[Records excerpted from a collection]

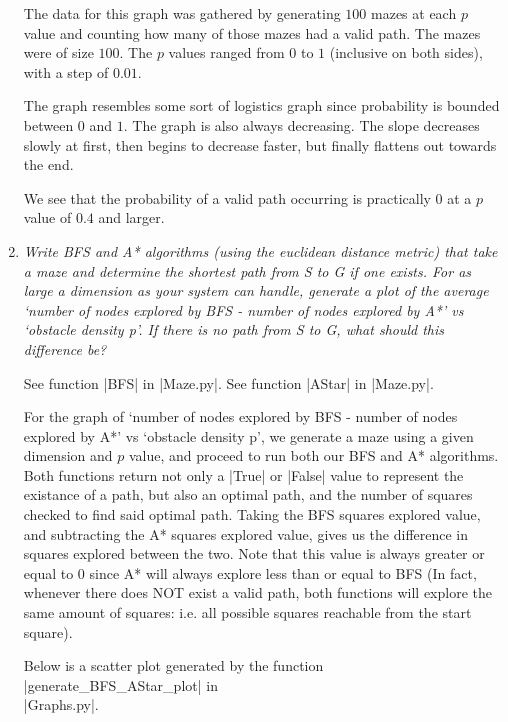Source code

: \documentclass[12pt, twoside]{article}
\begin{document}
\begin{enumerate}
        The data for this graph was gathered by generating $100$ mazes at each $p$ value and counting how many of those mazes had a valid path. The mazes were of size $100$. The $p$ values ranged from $0$ to $1$ (inclusive on both sides), with a step of $0.01$. 

        The graph resembles some sort of logistics graph since probability is bounded between $0$ and $1$. The graph is also always decreasing. The slope decreases slowly at first, then begins to decrease faster, but finally flattens out towards the end. 
        
        We see that the probability of a valid path occurring is practically $0$ at a $p$ value of $0.4$ and larger.

        \vfill

    \item
        \textit{Write BFS and A* algorithms (using the euclidean distance metric) that take a maze and determine  the  shortest  path  from S to G if  one  exists.  For  as  large  a  dimension  as  your  system  can handle, generate a plot of the average ‘number of nodes explored by BFS - number of nodes explored by A*’ vs ‘obstacle density p’.  If there is no path from S to G, what should this difference be?}

        \vspace{4mm}
        See function \cverb|BFS| in \cverb|Maze.py|. See function \cverb|AStar| in \cverb|Maze.py|.

        \vspace{4mm}
        For the graph of `number of nodes explored by BFS - number of nodes explored by A*' vs `obstacle density p', we generate a maze using a given dimension and $p$ value, and proceed to run both our BFS and A* algorithms. Both functions return not only a \cverb|True| or \cverb|False| value to represent the existance of a path, but also an optimal path, and the number of squares checked to find said optimal path. Taking the BFS squares explored value, and subtracting the A* squares explored value, gives us the difference in squares explored between the two. Note that this value is always greater or equal to 0 since A* will always explore less than or equal to BFS (In fact, whenever there does NOT exist a valid path, both functions will explore the same amount of squares: i.e. all possible squares reachable from the start square).  

        Below is a scatter plot generated by the function \cverb|generate_BFS_AStar_plot| in \\ \cverb|Graphs.py|.


\end{enumerate}
\end{document}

Activity: Among the records above, find each line holding "plot" and list it.

Exercise response:
        \textit{Write BFS and A* algorithms (using the euclidean distance metric) that take a maze and determine  the  shortest  path  from S to G if  one  exists.  For  as  large  a  dimension  as  your  system  can handle, generate a plot of the average ‘number of nodes explored by BFS - number of nodes explored by A*’ vs ‘obstacle density p’.  If there is no path from S to G, what should this difference be?}
        Below is a scatter plot generated by the function \cverb|generate_BFS_AStar_plot| in \\ \cverb|Graphs.py|.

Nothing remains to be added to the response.